Gomez explained program models and state requirements: Texas Administrative Code requires districts to offer a program when 20 or more English‑learner students who speak the same language are enrolled at the same grade level. Plano ISD operates one‑way and two‑way dual‑language models. The one‑way (80/20) model begins kindergarten with roughly 80% of class time in Spanish and moves toward a 50/50 balance by upper elementary; the two‑way (50/50) model mixes native English and emergent‑bilingual students to develop bilingualism for both groups.

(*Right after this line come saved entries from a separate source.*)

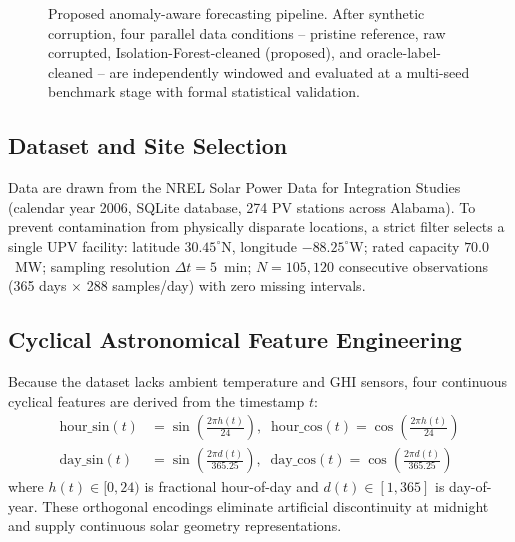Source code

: \documentclass[conference]{IEEEtran}
\begin{document}
\begin{figure}[!t]
{%
}
\caption{Proposed anomaly-aware forecasting pipeline. After synthetic corruption, four parallel data conditions -- pristine reference, raw corrupted, Isolation-Forest-cleaned (proposed), and oracle-label-cleaned -- are independently windowed and evaluated at a multi-seed benchmark stage with formal statistical validation.}
\label{fig:architecture}
\end{figure}

\subsection{Dataset and Site Selection}
Data are drawn from the NREL Solar Power Data for Integration Studies (calendar year 2006, SQLite database, 274 PV stations across Alabama). To prevent contamination from physically disparate locations, a strict filter selects a single UPV facility: latitude $30.45^\circ$N, longitude $-88.25^\circ$W; rated capacity $70.0$~MW; sampling resolution $\Delta t = 5$~min; $N = 105{,}120$ consecutive observations (365 days $\times$ 288 samples/day) with zero missing intervals.

\subsection{Cyclical Astronomical Feature Engineering}
Because the dataset lacks ambient temperature and GHI sensors, four continuous cyclical features are derived from the timestamp $t$:
\begin{align}
\text{hour\_sin}(t) &= \sin\!\left(\frac{2\pi h(t)}{24}\right), \;\;
\text{hour\_cos}(t) = \cos\!\left(\frac{2\pi h(t)}{24}\right) \\
\text{day\_sin}(t) &= \sin\!\left(\frac{2\pi d(t)}{365.25}\right), \;\;
\text{day\_cos}(t) = \cos\!\left(\frac{2\pi d(t)}{365.25}\right)
\end{align}
where $h(t) \in [0, 24)$ is fractional hour-of-day and $d(t) \in [1, 365]$ is day-of-year. These orthogonal encodings eliminate artificial discontinuity at midnight and supply continuous solar geometry representations.
\end{document}
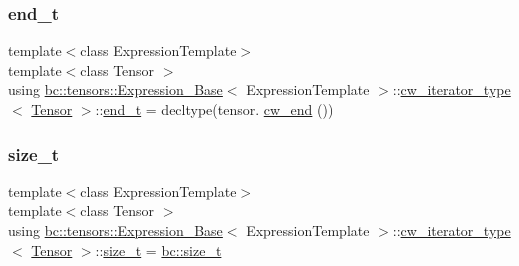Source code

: \mbox{\label{structbc_1_1tensors_1_1Expression__Base_1_1cw__iterator__type_aa4dec4d7233266282d8243b49a101174}} 
\subsubsection{\texorpdfstring{end\+\_\+t}{end\_t}}
{\footnotesize\ttfamily template$<$class Expression\+Template$>$ \\
template$<$class Tensor $>$ \\
using \hyperlink{classbc_1_1tensors_1_1Expression__Base}{bc\+::tensors\+::\+Expression\+\_\+\+Base}$<$ Expression\+Template $>$\+::\hyperlink{structbc_1_1tensors_1_1Expression__Base_1_1cw__iterator__type}{cw\+\_\+iterator\+\_\+type}$<$ \hyperlink{namespacebc_a659391e47ab612be3ba6c18cf9c89159}{Tensor} $>$\+::\hyperlink{structbc_1_1tensors_1_1Expression__Base_1_1cw__iterator__type_aa4dec4d7233266282d8243b49a101174}{end\+\_\+t} =  decltype(tensor. \hyperlink{classbc_1_1tensors_1_1Expression__Base_a4ca9ee5e831fdfa6575e34071927cc1e}{cw\+\_\+end} ())}

\mbox{\label{structbc_1_1tensors_1_1Expression__Base_1_1cw__iterator__type_a1423458dda5ab2bd7c7ade4f69fbf081}} 
\subsubsection{\texorpdfstring{size\+\_\+t}{size\_t}}
{\footnotesize\ttfamily template$<$class Expression\+Template$>$ \\
template$<$class Tensor $>$ \\
using \hyperlink{classbc_1_1tensors_1_1Expression__Base}{bc\+::tensors\+::\+Expression\+\_\+\+Base}$<$ Expression\+Template $>$\+::\hyperlink{structbc_1_1tensors_1_1Expression__Base_1_1cw__iterator__type}{cw\+\_\+iterator\+\_\+type}$<$ \hyperlink{namespacebc_a659391e47ab612be3ba6c18cf9c89159}{Tensor} $>$\+::\hyperlink{structbc_1_1tensors_1_1Expression__Base_1_1cw__iterator__type_a1423458dda5ab2bd7c7ade4f69fbf081}{size\+\_\+t} =  \hyperlink{namespacebc_aaf8e3fbf99b04b1b57c4f80c6f55d3c5}{bc\+::size\+\_\+t}}



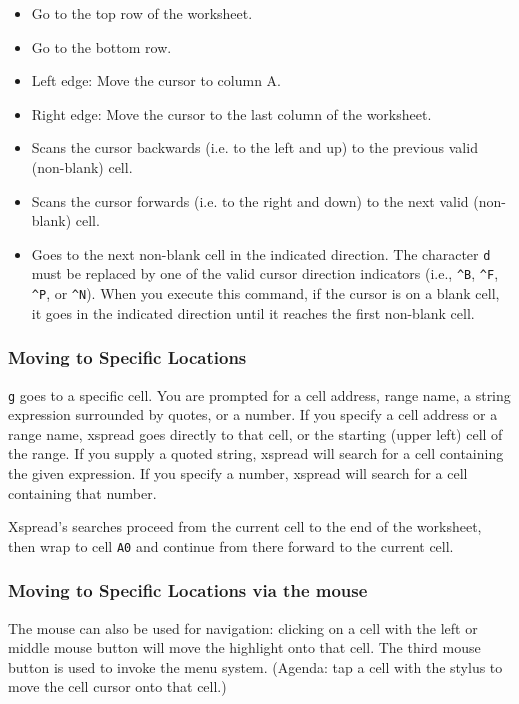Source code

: \documentclass[titlepage]{article}
\newcommand{\titem}[1]{\item[{\tt #1}]}
\newcommand{\ctrl}[1]{\texttt{\^{}#1}}
\begin{document}
\begin{itemize}
  
  \titem{\^{}} Go to the top row of the worksheet.
  
  \titem{\#} Go to the bottom row.
  
  \titem{0} Left edge: Move the cursor to column A.
  
  \titem{\$} Right edge: Move the cursor to the last column of the
  worksheet.
  
  \titem{b} Scans the cursor backwards (i.e. to the left and up) to
    the previous valid (non-blank) cell.
  
  \titem{w} Scans the cursor forwards (i.e. to the right and down) to
    the next valid (non-blank) cell.
  
  \titem{\ctrl{E}d} Goes to the next non-blank cell in the indicated
    direction.  The character \texttt{d} must be replaced by one of
    the valid cursor direction indicators (i.e., \ctrl{B}, \ctrl{F},
    \ctrl{P}, or \ctrl{N}).  When you execute this command, if the
    cursor is on a blank cell, it goes in the indicated direction
    until it reaches the first non-blank cell.

\end{itemize}

\subsubsection{Moving to Specific Locations}

\texttt{g} goes to a specific cell.  You are prompted for a cell
address, range name, a string expression surrounded by quotes, or a
number.  If you specify a cell address or a range name,
\textsf{xspread} goes directly to that cell, or the starting (upper
left) cell of the range.  If you supply a quoted string,
\textsf{xspread} will search for a cell containing the given
expression.  If you specify a number, \textsf{xspread} will search for
a cell containing that number.

\textsf{Xspread}'s searches proceed from the current cell to the end
of the worksheet, then wrap to cell \texttt{A0} and continue from
there forward to the current cell.

\subsubsection{Moving to Specific Locations via the mouse}

The mouse can also be used for navigation: clicking on a cell with the
left or middle mouse button will move the highlight onto that cell.
The third mouse button is used to invoke the menu system.  (Agenda: tap a
cell with the stylus to move the cell cursor onto that cell.)
\end{document}
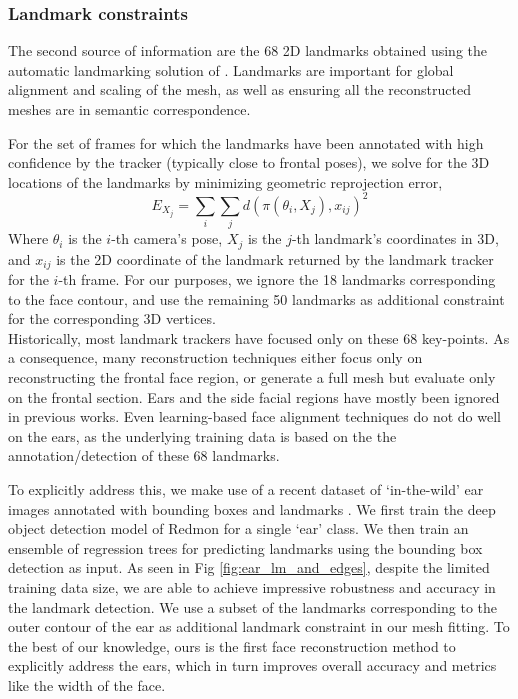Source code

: \documentclass[10pt,twocolumn,letterpaper]{article}
\begin{document}
 
 \subsubsection{Landmark constraints}

 The second source of information are the 68 2D landmarks obtained using the automatic landmarking solution of \cite{baltrusaitis2018openface}. Landmarks are important for global alignment and scaling of the mesh, as well as ensuring all the reconstructed meshes are in semantic correspondence.
 
 For the set of frames for which the landmarks have been annotated with high confidence by the tracker (typically close to frontal poses), we solve for the 3D locations of the landmarks by minimizing geometric reprojection error, 
 \begin{equation}
    E_{X_{j}} = \sum_{i} \sum_{j} d(\pi (\theta_{i},X_{j}),x_{ij})^2
\end{equation}
Where $\theta_i$ is the $i$-th camera's pose, $X_{j}$ is the $j$-th landmark's coordinates in 3D, and $x_{ij}$ is the 2D coordinate of the landmark returned by the landmark tracker for the $i$-th frame. For our purposes, we ignore the 18 landmarks corresponding to the face contour, and use the remaining 50 landmarks as additional constraint for the corresponding 3D vertices.\\


Historically, most landmark trackers have focused only on these 68 key-points. As a consequence, many reconstruction techniques either focus only on reconstructing the frontal face region, or generate a full mesh but evaluate only on the frontal section. Ears and the side facial regions have mostly been ignored in previous works. Even learning-based face alignment techniques do not do well on the ears, as the underlying training data is based on the the annotation/detection of these 68 landmarks.

To explicitly address this, we make use of a recent dataset of `in-the-wild' ear images annotated with bounding boxes and landmarks \cite{zhou2017deformable}. We first train the deep object detection model of Redmon \etal \cite{redmon2017yolo9000} for a single `ear' class. We then train an ensemble of regression trees \cite{kazemi2014one} for predicting landmarks using the bounding box detection as input. As seen in Fig \ref{fig:ear_lm_and_edges}, despite the limited training data size, we are able to achieve impressive robustness and accuracy in the landmark detection. We use a subset of the landmarks corresponding to the outer contour of the ear as additional landmark constraint in our mesh fitting. To the best of our knowledge, ours is the first face reconstruction method to explicitly address the ears, which in turn improves overall accuracy and metrics like the width of the face.
\end{document}
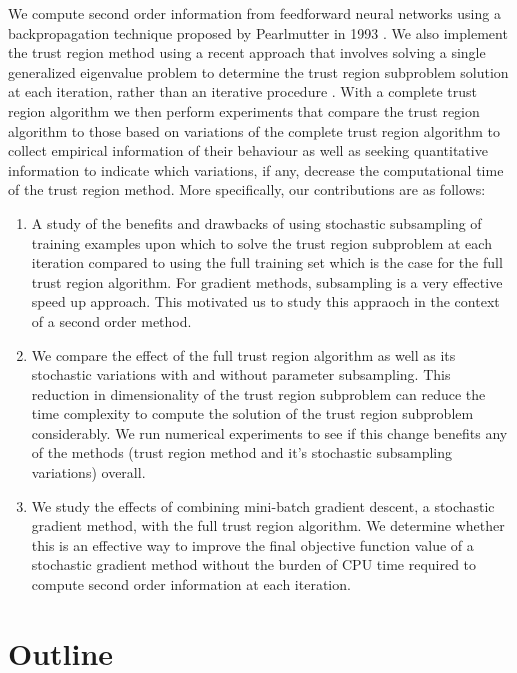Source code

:\documentclass[letterpaper,12pt,titlepage,oneside,final]{book}
\begin{document}
	We compute second order information from feedforward neural networks using a backpropagation technique proposed by Pearlmutter in 1993 \cite{Pearlmutter.1993}. We also implement the trust region method using a recent approach that involves solving a single generalized eigenvalue problem to determine the trust region subproblem solution at each iteration, rather than an iterative procedure \cite{adachi.paper}. With a complete trust region algorithm we then perform experiments that compare the trust region algorithm to those based on variations of the complete trust region algorithm to collect empirical information of their behaviour as well as seeking quantitative information to indicate which variations, if any, decrease the computational time of the trust region method. More specifically, our contributions are as follows:
	
	\begin{enumerate}
		\item{A study of the benefits and drawbacks of using stochastic subsampling of training examples upon which to solve the trust region subproblem at each iteration compared to using the full training set which is the case for the full trust region algorithm. For gradient methods, subsampling is a very effective speed up approach. This motivated us to study this appraoch in the context of a second order method.}
		\item{We compare the effect of the full trust region algorithm as well as its stochastic variations with and without parameter subsampling. This reduction in dimensionality of the trust region subproblem can reduce the time complexity to compute the solution of the trust region subproblem considerably. We run numerical experiments to see if this change benefits any of the methods (trust region method and it's stochastic subsampling variations) overall.}
		\item{We study the effects of combining mini-batch gradient descent, a stochastic gradient method, with the full trust region algorithm. We determine whether this is an effective way to improve the final objective function value of a stochastic gradient method without the burden of CPU time required to compute second order information at each iteration.}
	\end{enumerate}
	
	
	\section{Outline}
	
\end{document}
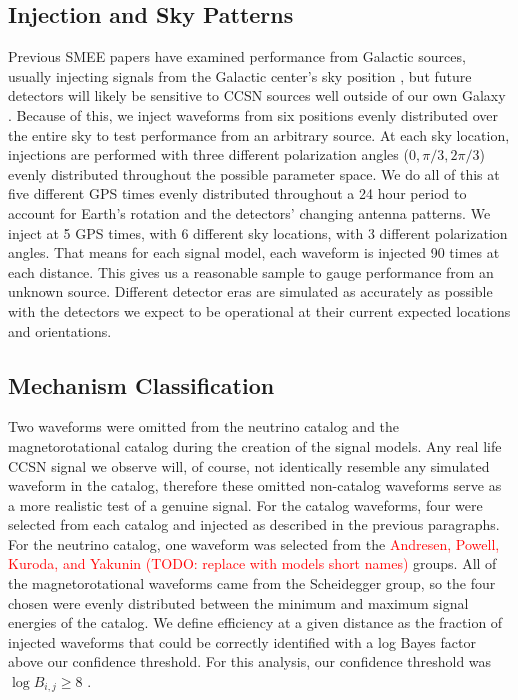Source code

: \documentclass[letterpaper, aps, prd, twocolumn, superscriptaddress, showpacs, nofootinbib]{revtex4}
\newcommand{\jade}{\textcolor{red}}
\begin{document}
\subsection{Injection and Sky Patterns}

Previous SMEE papers have examined performance from Galactic sources, usually injecting signals from the Galactic center's sky position \cite{powell:16b, 2017PhRvD..96l3013P}, but future detectors will likely be sensitive to CCSN sources well outside of our own Galaxy \cite{0264-9381-27-19-194002, 2017CQGra..34d4001A}. Because of this, we inject waveforms from six positions evenly distributed over the entire sky to test performance from an arbitrary source. At each sky location, injections are performed with three different polarization angles ($0, \pi/3, 2\pi/3$) evenly distributed throughout the possible parameter space. We do all of this at five different GPS times evenly distributed throughout a 24 hour period to account for Earth's rotation and the detectors' changing antenna patterns.  We inject at 5 GPS times, with 6 different sky locations, with 3 different polarization angles. That means for each signal model, each waveform is injected 90 times at each distance. This gives us a reasonable sample to gauge performance from an unknown source. Different detector eras are simulated as accurately as possible with the detectors we expect to be operational at their current expected locations and orientations.

\subsection{Mechanism Classification}

Two waveforms were omitted from the neutrino catalog and the magnetorotational catalog during the creation of the signal models. Any real life CCSN signal we observe will, of course, not identically resemble any simulated waveform in the catalog, therefore these omitted non-catalog waveforms serve as a more realistic test of a genuine signal. For the catalog waveforms, four were selected from each catalog and injected as described in the previous paragraphs. For the neutrino catalog, one waveform was selected from the \jade{Andresen, Powell, Kuroda, and Yakunin (TODO: replace with models short names)} groups. All of the magnetorotational waveforms came from the Scheidegger group, so the four chosen were evenly distributed between the minimum and maximum signal energies of the catalog. We define efficiency at a given distance as the fraction of injected waveforms that could be correctly identified with a log Bayes factor above our confidence threshold. For this analysis, our confidence threshold was $\log B_{i,j} \geq 8$ \cite{powell:16b, 2017PhRvD..96l3013P}.
\end{document}
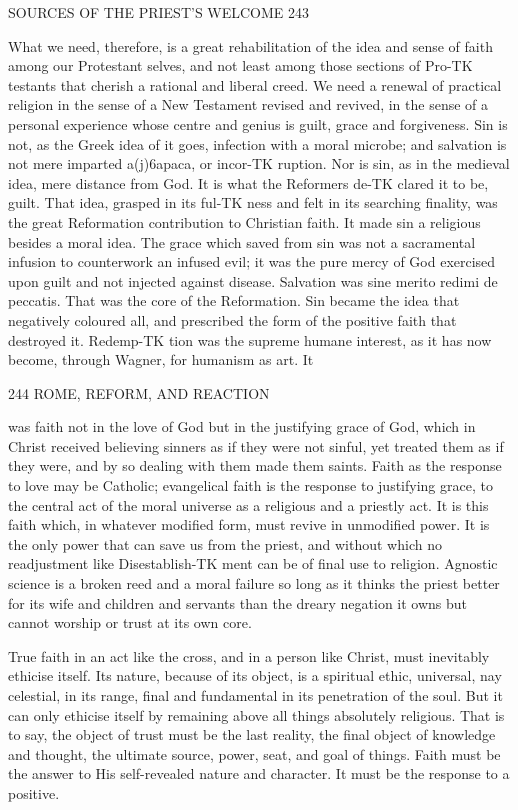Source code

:\documentclass[12pt,a5paper,oneside]{book}
\begin{document}
{SOURCES OF THE PRIEST'S WELCOME 243 



What we need, therefore, is a great rehabilitation 
of the idea and sense of faith among our Protestant 
selves, and not least among those sections of Pro-TK
testants that cherish a rational and liberal creed. We 
need a renewal of practical religion in the sense of a 
New Testament revised and revived, in the sense of 
a personal experience whose centre and genius is 
guilt, grace and forgiveness. Sin is not, as the Greek 
idea of it goes, infection with a moral microbe; and 
salvation is not mere imparted a(j)6apaca, or incor-TK
ruption. Nor is sin, as in the medieval idea, mere 
distance from God. It is what the Reformers de-TK
clared it to be, guilt. That idea, grasped in its ful-TK
ness and felt in its searching finality, was the great 
Reformation contribution to Christian faith. It made 
sin a religious besides a moral idea. The grace which 
saved from sin was not a sacramental infusion to 
counterwork an infused evil; it was the pure mercy 
of God exercised upon guilt and not injected against 
disease. Salvation was sine merito redimi de peccatis. 
That was the core of the Reformation. Sin became 
the idea that negatively coloured all, and prescribed the 
form of the positive faith that destroyed it. Redemp-TK
tion was the supreme humane interest, as it has now 
become, through Wagner, for humanism as art. It 



244 ROME, REFORM, AND REACTION 

was faith not in the love of God but in the justifying 
grace of God, which in Christ received believing 
sinners as if they were not sinful, yet treated them as 
if they were, and by so dealing with them made them 
saints. Faith as the response to love may be Catholic; 
evangelical faith is the response to justifying grace, 
to the central act of the moral universe as a religious 
and a priestly act. It is this faith which, in whatever 
modified form, must revive in unmodified power. It 
is the only power that can save us from the priest, 
and without which no readjustment like Disestablish-TK
ment can be of final use to religion. Agnostic 
science is a broken reed and a moral failure so long as 
it thinks the priest better for its wife and children 
and servants than the dreary negation it owns but 
cannot worship or trust at its own core. 

True faith in an act like the cross, and in a person 
like Christ, must inevitably ethicise itself. Its nature, 
because of its object, is a spiritual ethic, universal, 
nay celestial, in its range, final and fundamental in its 
penetration of the soul. But it can only ethicise itself 
by remaining above all things absolutely religious. 
That is to say, the object of trust must be the last 
reality, the final object of knowledge and thought, 
the ultimate source, power, seat, and goal of things. 
Faith must be the answer to His self-revealed nature 
and character. It must be the response to a positive. 



}
\end{document}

Gomez told the board the district has full implementation through fifth grade for one‑way dual language but noted outcomes in Spanish-language STAR (state) testing lag English results. She summarized spring 2025 STAR results: about 81% of the district’s dual‑language students scored at “Approaches” or better on the English STAR reading assessment, while roughly 43% scored “Approaches” or better on the Spanish STAR reading assessment. Gomez said test design and differing cut scores between English and Spanish STAR norms complicate direct comparisons; she described steps the district is taking, including adjusting language-allocation schedules, increasing small-group time targeted by students’ language needs, adding bilingual and ESL coaching, and issuing a district “call to action” to raise fidelity in bilingual instruction.
Trustees asked staff for more information about where Foreman students were assigned after closure and about transportation time limits; Weaver and Gomez said specific remediation steps depend on capacity and campus programing decisions and that the district’s long-range facility plan and enrollment data guided earlier placement choices. No formal board action was taken during public comment; trustees and staff discussed next steps and asked the multilingual team to continue outreach and provide clearer updates to parents on program locations and timelines.